Plastic dumping fight on world stage

PETALING JAYA: The government is making all efforts to ensure the country will no longer be the world’s dumping ground for plastic waste, says Yeo Bee Yin.

The Energy, Science, Technology, Environment and Climate Change Minister said Malaysia would back an amendment to an international convention that would categorise solid plastic waste as “hazardous”.

Yeo said Malaysia hopes to push amendments to the Basel Convention (Basel Convention on the Control of Transboundary Movements of Hazardous Wastes and their Disposal) at a meeting in Geneva, Switzerland, to impose “Prior Informed Consent” (PIC) procedures in the movement of plastic waste.

The convention begins on Monday and ends May 10.

In her Instagram post, Yeo said the PIC procedures require an exporting country to inform an importing country to obtain approval before any material is exported.

According to the Centre of International Environmental Law, solid plastic waste is now under Annex IX of the convention and is considered non-hazardous unless specific conditions apply.

The amendment seeks to omit solid plastic waste from Annex IX and include it under Annex II for it to be deemed hazardous.

The move would oblige countries exporting plastic waste to get prior consent of the receiving party.

On Tuesday, Yeo said a two-week investigation showed that plastic waste was being smuggled into Malaysia from Britain, Australia, the United States and Germany.
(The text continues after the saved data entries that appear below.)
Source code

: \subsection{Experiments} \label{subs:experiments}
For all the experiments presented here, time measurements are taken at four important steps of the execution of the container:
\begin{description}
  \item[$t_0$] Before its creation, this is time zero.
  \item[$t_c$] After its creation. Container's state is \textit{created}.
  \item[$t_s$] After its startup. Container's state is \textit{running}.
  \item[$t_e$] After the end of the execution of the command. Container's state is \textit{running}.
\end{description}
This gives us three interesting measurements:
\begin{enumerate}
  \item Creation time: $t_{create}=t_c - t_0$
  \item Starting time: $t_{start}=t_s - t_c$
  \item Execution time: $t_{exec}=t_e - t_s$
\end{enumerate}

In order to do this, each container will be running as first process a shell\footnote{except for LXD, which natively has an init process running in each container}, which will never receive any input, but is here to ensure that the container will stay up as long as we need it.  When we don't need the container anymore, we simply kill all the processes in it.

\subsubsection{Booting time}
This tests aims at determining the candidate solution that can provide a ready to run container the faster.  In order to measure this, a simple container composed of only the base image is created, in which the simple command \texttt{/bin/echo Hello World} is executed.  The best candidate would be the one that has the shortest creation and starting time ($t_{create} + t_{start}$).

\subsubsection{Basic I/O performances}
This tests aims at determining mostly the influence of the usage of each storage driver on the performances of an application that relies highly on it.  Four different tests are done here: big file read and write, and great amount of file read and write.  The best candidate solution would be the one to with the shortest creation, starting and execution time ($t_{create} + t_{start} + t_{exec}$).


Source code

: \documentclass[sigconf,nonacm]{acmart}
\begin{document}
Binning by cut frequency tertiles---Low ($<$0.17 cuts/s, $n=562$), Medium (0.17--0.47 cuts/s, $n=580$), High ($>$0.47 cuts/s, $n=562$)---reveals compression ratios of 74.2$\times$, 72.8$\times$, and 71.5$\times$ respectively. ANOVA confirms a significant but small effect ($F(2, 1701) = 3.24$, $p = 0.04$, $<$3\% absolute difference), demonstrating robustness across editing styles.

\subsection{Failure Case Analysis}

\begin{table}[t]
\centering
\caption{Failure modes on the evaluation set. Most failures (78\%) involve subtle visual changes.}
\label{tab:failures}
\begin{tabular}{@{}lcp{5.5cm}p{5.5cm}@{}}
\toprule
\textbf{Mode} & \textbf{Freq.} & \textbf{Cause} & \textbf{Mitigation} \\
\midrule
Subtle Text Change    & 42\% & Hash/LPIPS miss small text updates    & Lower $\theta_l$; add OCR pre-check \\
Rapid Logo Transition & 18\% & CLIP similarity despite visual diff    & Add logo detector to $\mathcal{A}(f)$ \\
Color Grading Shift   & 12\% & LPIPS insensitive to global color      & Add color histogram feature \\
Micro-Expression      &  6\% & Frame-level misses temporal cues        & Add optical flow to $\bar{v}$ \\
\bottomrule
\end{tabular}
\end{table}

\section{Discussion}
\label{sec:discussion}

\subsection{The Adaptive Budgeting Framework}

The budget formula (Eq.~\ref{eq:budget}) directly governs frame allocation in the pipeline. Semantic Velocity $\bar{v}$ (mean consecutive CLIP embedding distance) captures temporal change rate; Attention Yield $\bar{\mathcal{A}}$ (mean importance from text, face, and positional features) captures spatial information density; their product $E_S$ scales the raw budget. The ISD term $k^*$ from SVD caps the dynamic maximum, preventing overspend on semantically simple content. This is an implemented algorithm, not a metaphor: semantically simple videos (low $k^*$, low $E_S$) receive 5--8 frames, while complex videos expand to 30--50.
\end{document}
She said contaminated plastic was also being falsely declared so that exporters could bring it in.

Yeo said international cooperation was needed to clamp down on the global syndicates involved.

Housing and Local Government Minister Zuraida Kamaruddin said she would support and work together with Yeo, the Customs Department and International Trade and Industry Ministry to put a stop to the illegal smuggling of plastic waste.

“The government will also use international channels via the Basel Convention to return the illegal waste to origin countries,” she said.